To examine which reduction strategy could be used to efficiently search the parameter space of the full model, 100 random parameter sets were generated by varying each conductance density independently between 25% and 400% of its default value. These parameter sets produced widely varying spike shapes as well as somatic and dendritic fI curves (Fig. 10). Of these parameter sets, two that yielded different somatic and dendritic fI curves and spike shapes were chosen to illustrate a comparison of the output of the full and reduced models (Fig. 10, ‘RandSet1’ (colored solid lines) and ‘RandSet2’ (colored dashed lines); for conductance densities see Supplemental Table S3, Online Resource 1). This comparison showed that the distinct differences in the model output between the two parameter sets were generally preserved in both branched and unbranched models (Fig. 10). For instance, the somatic fI curves and spike shapes were closely preserved when these two parameter sets were used in the full, 41comp branched and 14comp unbranched models (Fig. 10(a,b)). Note that even the 5 ms ISI doublet firing of the full model with RandSet1 (colored solid lines) was preserved by both reduced models (Fig. 10(a)). In contrast, the dendritic fI curves were closely preserved by the 41comp branched model but not by the 14comp unbranched model, which generally fired faster with the same current injection input (Fig. 10(c)).

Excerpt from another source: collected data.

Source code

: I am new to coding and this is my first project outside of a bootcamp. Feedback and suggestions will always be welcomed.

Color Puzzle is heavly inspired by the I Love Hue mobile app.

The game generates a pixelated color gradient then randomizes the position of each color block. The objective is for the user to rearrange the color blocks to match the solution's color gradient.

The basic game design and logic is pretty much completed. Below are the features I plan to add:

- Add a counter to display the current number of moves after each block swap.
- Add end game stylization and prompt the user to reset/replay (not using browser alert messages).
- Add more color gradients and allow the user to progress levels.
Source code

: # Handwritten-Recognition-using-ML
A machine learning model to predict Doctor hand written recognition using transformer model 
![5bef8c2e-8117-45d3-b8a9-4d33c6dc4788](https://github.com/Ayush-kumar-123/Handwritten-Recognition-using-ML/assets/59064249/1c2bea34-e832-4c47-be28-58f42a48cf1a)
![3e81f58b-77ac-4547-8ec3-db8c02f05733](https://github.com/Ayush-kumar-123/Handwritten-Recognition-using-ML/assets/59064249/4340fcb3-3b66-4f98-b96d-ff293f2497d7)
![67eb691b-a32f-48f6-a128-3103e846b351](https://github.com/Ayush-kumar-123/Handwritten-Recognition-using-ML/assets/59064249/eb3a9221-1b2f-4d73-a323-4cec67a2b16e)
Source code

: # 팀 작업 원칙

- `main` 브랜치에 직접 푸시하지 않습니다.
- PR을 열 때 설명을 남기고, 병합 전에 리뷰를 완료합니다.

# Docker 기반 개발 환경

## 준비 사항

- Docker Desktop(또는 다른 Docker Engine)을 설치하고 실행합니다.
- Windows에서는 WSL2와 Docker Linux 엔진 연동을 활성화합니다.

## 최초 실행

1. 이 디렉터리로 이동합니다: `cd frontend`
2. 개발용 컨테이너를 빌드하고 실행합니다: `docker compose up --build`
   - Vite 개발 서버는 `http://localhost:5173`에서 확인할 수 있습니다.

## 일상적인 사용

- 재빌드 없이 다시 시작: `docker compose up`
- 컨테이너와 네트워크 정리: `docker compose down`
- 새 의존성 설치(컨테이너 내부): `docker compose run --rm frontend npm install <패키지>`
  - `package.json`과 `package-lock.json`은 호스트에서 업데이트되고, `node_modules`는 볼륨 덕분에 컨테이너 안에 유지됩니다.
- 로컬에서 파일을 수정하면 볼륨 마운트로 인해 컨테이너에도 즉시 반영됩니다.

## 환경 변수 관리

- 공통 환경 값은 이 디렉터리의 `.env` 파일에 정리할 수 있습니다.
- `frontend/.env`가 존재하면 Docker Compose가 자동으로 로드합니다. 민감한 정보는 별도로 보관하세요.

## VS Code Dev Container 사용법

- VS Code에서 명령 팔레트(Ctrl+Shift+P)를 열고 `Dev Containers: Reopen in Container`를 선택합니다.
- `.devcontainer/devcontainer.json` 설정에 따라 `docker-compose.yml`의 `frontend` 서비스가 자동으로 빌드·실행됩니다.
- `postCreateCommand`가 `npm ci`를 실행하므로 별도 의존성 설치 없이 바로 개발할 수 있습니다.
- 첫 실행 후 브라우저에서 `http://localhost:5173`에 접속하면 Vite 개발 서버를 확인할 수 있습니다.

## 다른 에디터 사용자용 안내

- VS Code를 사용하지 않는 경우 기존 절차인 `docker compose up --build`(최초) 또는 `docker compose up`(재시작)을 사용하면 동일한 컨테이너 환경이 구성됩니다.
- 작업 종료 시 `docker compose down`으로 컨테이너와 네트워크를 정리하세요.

To quantify the ability of the reduced and full models to produce similar output with the same densities across all 100 parameter sets, we calculated the MAE between the full and reduced model output for each measure (6 rate points for each fI curve and 801 voltage points for each spike shape). This yielded a set of 100 MAEs for each measure in each reduced model. We observed that increasing the number of compartments provided significantly smaller somatic spike shape and somatic fI MAEs (p < 0.05 with Bonferroni correction using the Mann-Whitney U test) for both branched and unbranched reduced models in most cases (Fig. 10(a ₄ ,b ₄ )) see Supplemental Table S4 for all statistical comparisons, Online Resource 1). In contrast, increasing the number of compartments while keeping the reduced model type fixed significantly decreased the median dendritic fI MAE in only one instance (from 59comp to 93comp branched reduced, Supplemental Table S4, Online Resource 1). Instead of a compartment number relationship, we observed that preserved branching structure allowed much smaller MAEs for the branched reduced models than for the unbranched reduced models regarding the dendritic fI curve. For example, the median dendritic fI curve MAE exhibited by the 93comp branched reduced model was significantly (p = 1.9e-11, Mann-Whitney U test) smaller by 4.9 Hz than that exhibited by the 98comp unbranched reduced model, despite having fewer compartments (Supplemental Table S4, Online Resource 1). The differing ability of the branched and unbranched reduced models to reproduce full model dendritic responses with identical conductance densities was very similar to the differing ability of the two types of reduced models to match the dendritic responses of the full model with the tuned parameter set (Fig. 6). The similar deviations between models for these 100 randomly generated parameter sets support the general validity of our analysis tracing these differences back to axial current and dendritic R_IN mismatches.

Overall, we found that identical conductance densities allowed our unbranched reduced models to produce somatic input output dynamics similar to those of the full model, while the branched reduced models additionally reproduced the dendritic input driven somatic output dynamics of the full model.